*** DATASET CONTENT ***

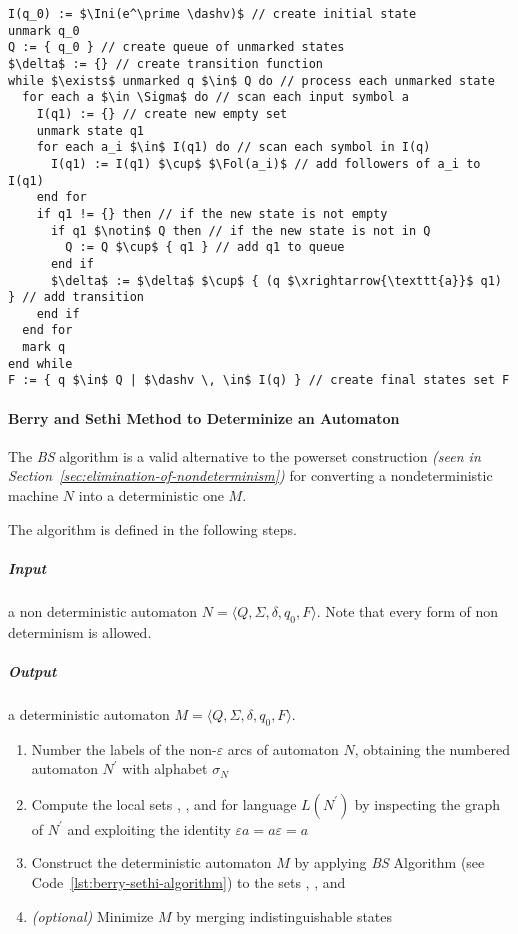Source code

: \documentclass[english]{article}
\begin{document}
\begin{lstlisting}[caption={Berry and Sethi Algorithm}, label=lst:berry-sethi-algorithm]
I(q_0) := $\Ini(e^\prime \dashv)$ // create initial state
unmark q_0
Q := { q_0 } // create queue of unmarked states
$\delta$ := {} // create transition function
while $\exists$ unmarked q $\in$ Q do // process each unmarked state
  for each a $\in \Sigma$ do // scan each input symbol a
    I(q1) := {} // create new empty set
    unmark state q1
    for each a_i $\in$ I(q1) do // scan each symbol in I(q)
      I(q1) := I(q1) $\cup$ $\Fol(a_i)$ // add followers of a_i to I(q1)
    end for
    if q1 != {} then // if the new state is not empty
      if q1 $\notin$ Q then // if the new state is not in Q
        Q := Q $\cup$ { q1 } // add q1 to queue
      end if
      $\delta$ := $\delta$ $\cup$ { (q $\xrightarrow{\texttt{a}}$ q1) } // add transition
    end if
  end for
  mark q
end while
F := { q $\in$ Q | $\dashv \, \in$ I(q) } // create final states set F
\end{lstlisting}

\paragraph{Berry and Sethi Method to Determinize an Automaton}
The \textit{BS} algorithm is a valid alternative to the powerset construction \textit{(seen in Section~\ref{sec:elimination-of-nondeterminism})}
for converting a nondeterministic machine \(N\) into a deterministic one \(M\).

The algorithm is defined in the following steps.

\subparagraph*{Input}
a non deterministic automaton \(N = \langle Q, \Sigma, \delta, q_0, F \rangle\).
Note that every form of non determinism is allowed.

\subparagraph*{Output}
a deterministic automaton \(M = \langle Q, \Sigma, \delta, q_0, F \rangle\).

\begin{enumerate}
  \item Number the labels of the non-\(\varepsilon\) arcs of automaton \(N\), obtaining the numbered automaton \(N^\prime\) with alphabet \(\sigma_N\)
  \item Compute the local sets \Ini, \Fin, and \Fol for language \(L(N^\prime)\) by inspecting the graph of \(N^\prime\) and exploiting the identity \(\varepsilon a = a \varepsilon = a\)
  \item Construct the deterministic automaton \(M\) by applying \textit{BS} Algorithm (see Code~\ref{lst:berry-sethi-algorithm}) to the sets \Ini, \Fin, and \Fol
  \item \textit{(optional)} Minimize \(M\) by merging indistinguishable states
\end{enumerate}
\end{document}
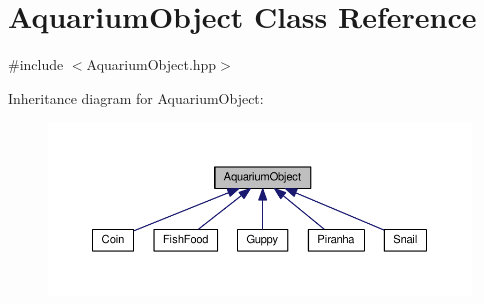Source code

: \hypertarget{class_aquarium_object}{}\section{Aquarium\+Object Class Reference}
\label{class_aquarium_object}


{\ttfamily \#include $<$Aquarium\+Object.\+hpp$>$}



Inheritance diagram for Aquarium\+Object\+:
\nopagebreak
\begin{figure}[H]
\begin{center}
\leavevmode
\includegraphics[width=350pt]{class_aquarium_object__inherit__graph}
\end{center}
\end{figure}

*** End of DATASET CONTENT ***

● **EXERCISE DETAILS**
Make an exact copy of the records, pictures excluded.

● **SOLUTION**
Source code

: \documentclass[english]{article}
\begin{document}
\begin{lstlisting}[caption={Berry and Sethi Algorithm}, label=lst:berry-sethi-algorithm]
I(q_0) := $\Ini(e^\prime \dashv)$ // create initial state
unmark q_0
Q := { q_0 } // create queue of unmarked states
$\delta$ := {} // create transition function
while $\exists$ unmarked q $\in$ Q do // process each unmarked state
  for each a $\in \Sigma$ do // scan each input symbol a
    I(q1) := {} // create new empty set
    unmark state q1
    for each a_i $\in$ I(q1) do // scan each symbol in I(q)
      I(q1) := I(q1) $\cup$ $\Fol(a_i)$ // add followers of a_i to I(q1)
    end for
    if q1 != {} then // if the new state is not empty
      if q1 $\notin$ Q then // if the new state is not in Q
        Q := Q $\cup$ { q1 } // add q1 to queue
      end if
      $\delta$ := $\delta$ $\cup$ { (q $\xrightarrow{\texttt{a}}$ q1) } // add transition
    end if
  end for
  mark q
end while
F := { q $\in$ Q | $\dashv \, \in$ I(q) } // create final states set F
\end{lstlisting}

\paragraph{Berry and Sethi Method to Determinize an Automaton}
The \textit{BS} algorithm is a valid alternative to the powerset construction \textit{(seen in Section~\ref{sec:elimination-of-nondeterminism})}
for converting a nondeterministic machine \(N\) into a deterministic one \(M\).

The algorithm is defined in the following steps.

\subparagraph*{Input}
a non deterministic automaton \(N = \langle Q, \Sigma, \delta, q_0, F \rangle\).
Note that every form of non determinism is allowed.

\subparagraph*{Output}
a deterministic automaton \(M = \langle Q, \Sigma, \delta, q_0, F \rangle\).

\begin{enumerate}
  \item Number the labels of the non-\(\varepsilon\) arcs of automaton \(N\), obtaining the numbered automaton \(N^\prime\) with alphabet \(\sigma_N\)
  \item Compute the local sets \Ini, \Fin, and \Fol for language \(L(N^\prime)\) by inspecting the graph of \(N^\prime\) and exploiting the identity \(\varepsilon a = a \varepsilon = a\)
  \item Construct the deterministic automaton \(M\) by applying \textit{BS} Algorithm (see Code~\ref{lst:berry-sethi-algorithm}) to the sets \Ini, \Fin, and \Fol
  \item \textit{(optional)} Minimize \(M\) by merging indistinguishable states
\end{enumerate}
\end{document}
Source code

: \hypertarget{class_aquarium_object}{}\section{Aquarium\+Object Class Reference}
\label{class_aquarium_object}


{\ttfamily \#include $<$Aquarium\+Object.\+hpp$>$}



Inheritance diagram for Aquarium\+Object\+:
\nopagebreak
\begin{figure}[H]
\begin{center}
\leavevmode
\includegraphics[width=350pt]{class_aquarium_object__inherit__graph}
\end{center}
\end{figure}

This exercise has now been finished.